Depois de algumas produções que levaram a ópera rock dos palcos para os ecrãs de cinema e de dois casos de sucesso com John Travolta como protagonista – Febre de Sábado à Noite e Grease – o filme musical viveu uma relativa travessia do deserto na primeira metade da década de 80. E em parte podemos justificar a dieta de acontecimentos com o surgimento dos telediscos como uma ferramenta de comunicação para a indústria da música e o consequente desvio de prioridades do grande para o pequeno ecrã na hora de pensar novas imagens para novas músicas. Mas tal como a televisão não havia derrotado o cinema em décadas anteriores, também aqui o grande ecrã acabaria por respirar fundo e sugerir episódios de reencontro não só com as plateias mas com os próprios investidores, capazes de financiar projetos capazes de ultrapassar os patamares de surpresa que telediscos como os que acompanharam Thriller de Michael Jackson (assinado por John Landis) ou The Wild Boys dos Duran Duran (este de Russel Mulcahy) entretanto haviam alcançado, ambos nascidos de evidentes orçamentos nada meigos. Curiosamente coube a David Bowie surgir em dois dos musicais pop dos anos 80. Num deles assinou várias canções e assumiu um papel de maior destaque no elenco, partilhando então a aventura fantástica de Labirinto sobretudo com bonecos criados por Frank Oz. Nesse mesmo ano (o de 1986) vimo-lo num papel menos destacado, mas com uma presença não menos evidente, em Absolute Beginers (estreado entre nós como Absolutamente Principiantes), filme que chamou à cadeira da realização um nome que então era já um aclamado autor de… telediscos. Sinais dos tempos, portanto.

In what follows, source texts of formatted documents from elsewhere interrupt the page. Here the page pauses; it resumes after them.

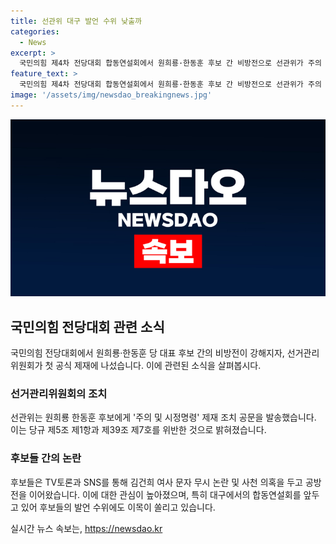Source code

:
 ```yaml
---
title: 선관위 대구 발언 수위 낮출까
categories:
  - News
excerpt: >
  국민의힘 제4차 전당대회 합동연설회에서 원희룡·한동훈 후보 간 비방전으로 선관위가 주의 및 시정명령 조치를 내렸다. 당규 위반에 따른 조치로, 후보들의 공정 경쟁 의무를 강조하며 추가적인 대응을 예고했다. 논란은 TV토론과 SNS를 통해 발전되었으며, 대구에서의 합동연설회를 앞두고 후보들의 발언에 이목이 집중되고 있다. 후보 간의 비방전이 합동연설회에서 어떻게 전개될지가 관심사로 떠올랐다.
feature_text: >
  국민의힘 제4차 전당대회 합동연설회에서 원희룡·한동훈 후보 간 비방전으로 선관위가 주의 및 시정명령 조치를 내렸다. 당규 위반에 따른 조치로, 후보들의 공정 경쟁 의무를 강조하며 추가적인 대응을 예고했다. 논란은 TV토론과 SNS를 통해 발전되었으며, 대구에서의 합동연설회를 앞두고 후보들의 발언에 이목이 집중되고 있다. 후보 간의 비방전이 합동연설회에서 어떻게 전개될지가 관심사로 떠올랐다.
image: '/assets/img/newsdao_breakingnews.jpg'
---
```


<p><img src="/assets/img/newsdao_breakingnews.jpg" alt="pcversion 속보" /></p>

<h2 data-ke-size="size26">국민의힘 전당대회 관련 소식</h2>

<p data-ke-size="size16">국민의힘 전당대회에서 원희룡·한동훈 당 대표 후보 간의 비방전이 강해지자, 선거관리위원회가 첫 공식 제재에 나섰습니다. 이에 관련된 소식을 살펴봅시다.</p>

<h3>선거관리위원회의 조치</h3>

<p data-ke-size="size16">선관위는 원희룡 한동훈 후보에게 '주의 및 시정명령' 제재 조치 공문을 발송했습니다. 이는 당규 제5조 제1항과 제39조 제7호를 위반한 것으로 밝혀졌습니다.</p>

<h3>후보들 간의 논란</h3>

<p data-ke-size="size16">후보들은 TV토론과 SNS를 통해 김건희 여사 문자 무시 논란 및 사천 의혹을 두고 공방전을 이어왔습니다. 이에 대한 관심이 높아졌으며, 특히 대구에서의 합동연설회를 앞두고 있어 후보들의 발언 수위에도 이목이 쏠리고 있습니다.</p>
실시간 뉴스 속보는, <a href="https://newsdao.kr" rel="dofollow">https://newsdao.kr</a>


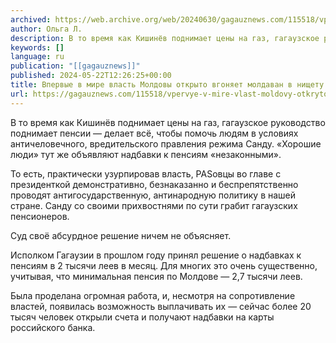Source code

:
 ```yaml
---
archived: https://web.archive.org/web/20240630/gagauznews.com/115518/vpervye-v-mire-vlast-moldovy-otkryto-vgonyaet-moldavan-v-nishhetu.html
author: Ольга Л.
description: В то время как Кишинёв поднимает цены на газ, гагаузское руководство поднимает пенсии — делает всё, чтобы помочь людям в условиях античеловечного, вредительского правления режима Санду. «Хорошие люди» тут же объявляют надбавки к пенсиям «незаконными».  То есть, практически узурпировав власть, PASовцы во главе с президенткой демонстративно, безнаказанно и беспрепятственно проводят антигосударственную, антинародную политику в нашей стране. Санду со своими прихвостнями по сути грабит гагаузских пенсионеров. Суд своё абсурдное решение ничем не объясняет. Исполком Гагаузии в прошлом году принял решение о надбавках к пенсиям в 2 тысячи леев в месяц. Для многих это очень существенно, учитывая, что минимальная пенсия по Молдове […]
keywords: []
language: ru
publication: "[[gagauznews]]"
published: 2024-05-22T12:26:25+00:00
title: Впервые в мире власть Молдовы открыто вгоняет молдаван в нищету
url: https://gagauznews.com/115518/vpervye-v-mire-vlast-moldovy-otkryto-vgonyaet-moldavan-v-nishhetu.html
---
```


В то время как Кишинёв поднимает цены на газ, гагаузское руководство поднимает пенсии — делает всё, чтобы помочь людям в условиях античеловечного, вредительского правления режима Санду. «Хорошие люди» тут же объявляют надбавки к пенсиям «незаконными».

То есть, практически узурпировав власть, PASовцы во главе с президенткой демонстративно, безнаказанно и беспрепятственно проводят антигосударственную, антинародную политику в нашей стране. Санду со своими прихвостнями по сути грабит гагаузских пенсионеров.

Суд своё абсурдное решение ничем не объясняет.

Исполком Гагаузии в прошлом году принял решение о надбавках к пенсиям в 2 тысячи леев в месяц. Для многих это очень существенно, учитывая, что минимальная пенсия по Молдове — 2,7 тысячи леев.

Была проделана огромная работа, и, несмотря на сопротивление властей, появилась возможность выплачивать их — сейчас более 20 тысяч человек открыли счета и получают надбавки на карты российского банка.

O ponto de partida foi um livro. Tem por título precisamente Absolute Beginers e é o segundo volume de uma trilogia londrina que Colin MacInnes publicou entre 1958 e 1960. A ação decorre na Londres dos anos 50, com focos ora apontados à cor e festa de diversidade que habitava o Soho, ora a um bairro periférico sobretudo habitado por emigrantes e que atrai tanto a ganância de investidores do imobiliário como de nacionalistas xenófobos que rapidamente transformam o ódio das palavras em violência real. Com ressonâncias, portanto, com os tempos que vivemos, Absolute Beginers é filme a (re)descobrir até porque, talvez por de não ter alcançado os objetivos de bilheteira, acabou quase esquecido com o passar do tempo, na verdade raramente sendo lembrado para além da canção-título, que representou um dos maiores êxitos de Bowie nos anos 80.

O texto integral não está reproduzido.